Sounds quite reasonable to me. Especially given availability of float or long double via a constant<float>::pi() style interface.
> If someone is serious about paramerizing their program on floating-point
> type it seems they should do:
>
> typedef double Real;
> using namespace boost::math;
> Real foo = Real(4.)/Real(3.) * constant<Real>(pi) * r * r * r;
>
> Or if they need to use these constants a lot:
>
> const Real Four_Thirds = Real(4) / Real(3);
> const Real Pi = constant<Real>(pi);
Agreed in spirit, although, I'd tend towards
Real foo = Real(4.)/Real(3.) * constants<Real>::pi() * r * r * r;
Or if various constants appear frequently:
typedef constants<Real> constants;
Real foo = Real(4.)/Real(3.) * constants::pi() * r * r * r;
Both approaches seem fine. I tend toward the second one because of its consistency with numeric_limits, and the obviousness of the function syntax (see below).

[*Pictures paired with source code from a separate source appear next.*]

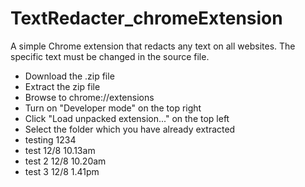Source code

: # TextRedacter_chromeExtension

A simple Chrome extension that redacts any text on all websites. The specific text must be changed in the source file.

* Download the .zip file 
* Extract the zip file
* Browse to chrome://extensions
* Turn on "Developer mode" on the top right
* Click "Load unpacked extension..." on the top left
* Select the folder which you have already extracted
* testing 1234
* test 12/8 10.13am
* test 2 12/8 10.20am
* test 3 12/8 1.41pm
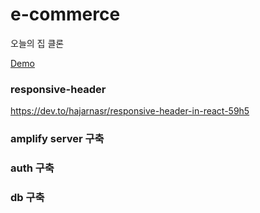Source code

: # e-commerce

오늘의 집 클론

[Demo](https://amazing-jepsen-34d8db.netlify.app/)

### responsive-header

https://dev.to/hajarnasr/responsive-header-in-react-59h5

### amplify server 구축

### auth 구축

### db 구축
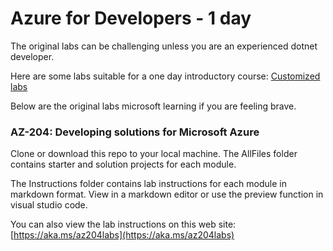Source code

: # Azure for Developers - 1 day

The original labs can be challenging unless you are an experienced dotnet developer. 

Here are some labs suitable for a one day introductory course:
[Customized labs](single-day-labs.md)


Below are the original labs microsoft learning if you are feeling brave.

### AZ-204: Developing solutions for Microsoft Azure

Clone or download this repo to your local machine. The AllFiles folder contains starter and solution projects for each module.


The Instructions folder contains lab instructions for each module in markdown format. View in a markdown editor or use the preview function in visual studio code.

You can also view the lab instructions on this web site: [https://aka.ms/az204labs](https://aka.ms/az204labs)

> > > Of course Beman says "Please do not make any design decisions for math
> > > constants based on brain-dead compilers."
> >
> > Agreed. Of course, the same techniques that break compilers also tend to fight the language. Using the operator double()
> approach, gone is the obviousness of parentheses meaning function and no parentheses meaning variable. Instead, what looks like a
> variable actually has the restrictions of a function. This may be one of those cases when an exception to the norm is a good thing,
> but such exceptions need to be examined closely.
>
> What restrictions of a function do you mean? In my design pi is an
> object, not a function. You can pass it by address or by reference.
pi is an object, but not of the type one might expect. For example, a function like the following won't work:
double triple(double const* x); // Triples x, or returns 0 if x is null.
Of course, such a function won't work with a literal either. One approach is to say "treat a math constant like a literal", even though it is really an object. On the other hand, if a function-style syntax is used, you don't need to say anything: it will be obvious that you can only do what you'd do with a literal.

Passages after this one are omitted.